The one thing I want to mention before wrapping this up is one thing that Taubes mentions very briefly in his book that can happen as a result of going on this diet: muscle cramps. I suffered some of the worst leg cramps in my life over the course of the past year. Including one in my inner thigh that woke me up in the middle of the night that I couldn’t get to stop. I tried for a couple of seconds to make it stop and finally resolved to just lie there and take it- it was excruciating. It raised a bruise on my leg several days later. Generally, until the past month-and-a-half or so, I was subject to cramping at any time, most particularly after any kind of strenuous activity. I’m not sure why the cramping has finally let up, but it’s been a relief. Perhaps some aspect of my body chemistry had to adjust to the lack of steady carbs and the cramping was a side effect. So with all that said, consider that fair warning.
As I said, I’ve now adjusted my diet to slightly increase my carb intake. I’ll on occasion eat a normal sandwich with bread or even have a pizza or an occasional pasta dinner. Generally not more than once a week. My goal was never to cut weight for the sake of cutting weight, it was to try something that might be a healthier way to eat than what I’d previously thought. Having done it for a year, I can say I felt good, with the notable exception of the cramps. But I didn’t consider those enough to make me stop and the fact that they seem to have abated at this point makes me think I was basically right.

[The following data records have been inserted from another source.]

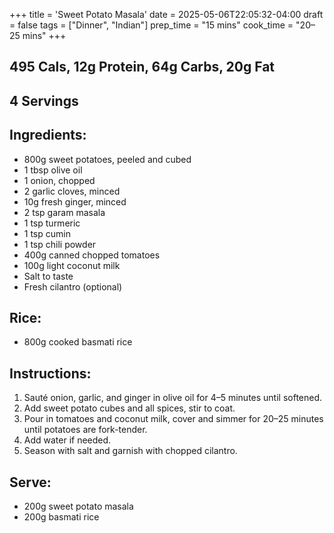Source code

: +++
title = 'Sweet Potato Masala'
date = 2025-05-06T22:05:32-04:00
draft = false
tags = ["Dinner", "Indian"]
prep_time = "15 mins"
cook_time = "20–25 mins"
+++

## 495 Cals, 12g Protein, 64g Carbs, 20g Fat
## 4 Servings

## Ingredients:
- 800g sweet potatoes, peeled and cubed
- 1 tbsp olive oil
- 1 onion, chopped
- 2 garlic cloves, minced
- 10g fresh ginger, minced
- 2 tsp garam masala
- 1 tsp turmeric
- 1 tsp cumin
- 1 tsp chili powder
- 400g canned chopped tomatoes
- 100g light coconut milk
- Salt to taste
- Fresh cilantro (optional)

## Rice:
- 800g cooked basmati rice

## Instructions:
1. Sauté onion, garlic, and ginger in olive oil for 4–5 minutes until softened.
2. Add sweet potato cubes and all spices, stir to coat.
3. Pour in tomatoes and coconut milk, cover and simmer for 20–25 minutes until potatoes are fork-tender. 
4. Add water if needed.
5. Season with salt and garnish with chopped cilantro.

## Serve:
- 200g sweet potato masala
- 200g basmati rice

I was never overly tired and never felt like crap because of what I was, or wasn’t, eating.
Based on all that, I’ll be continuing the diet as I’ve structured it now. If it continues to be smooth sailing like it has been so far, I expect it won’t be a diet for me anymore. It will just be the way I eat.
One reply on “A Year of Low Carb”
The cramps were probably more related to the lack of potassium in your diet, the anti-fruit would contribute to that problem. Not sure if it changed your salt intake or not, but that and fluids would only solve that problem so much for you. Definitely a message that more people should probably get at some point, it does not have to be Atkins or anything, but most people do not realize what their eating habits are in the first place.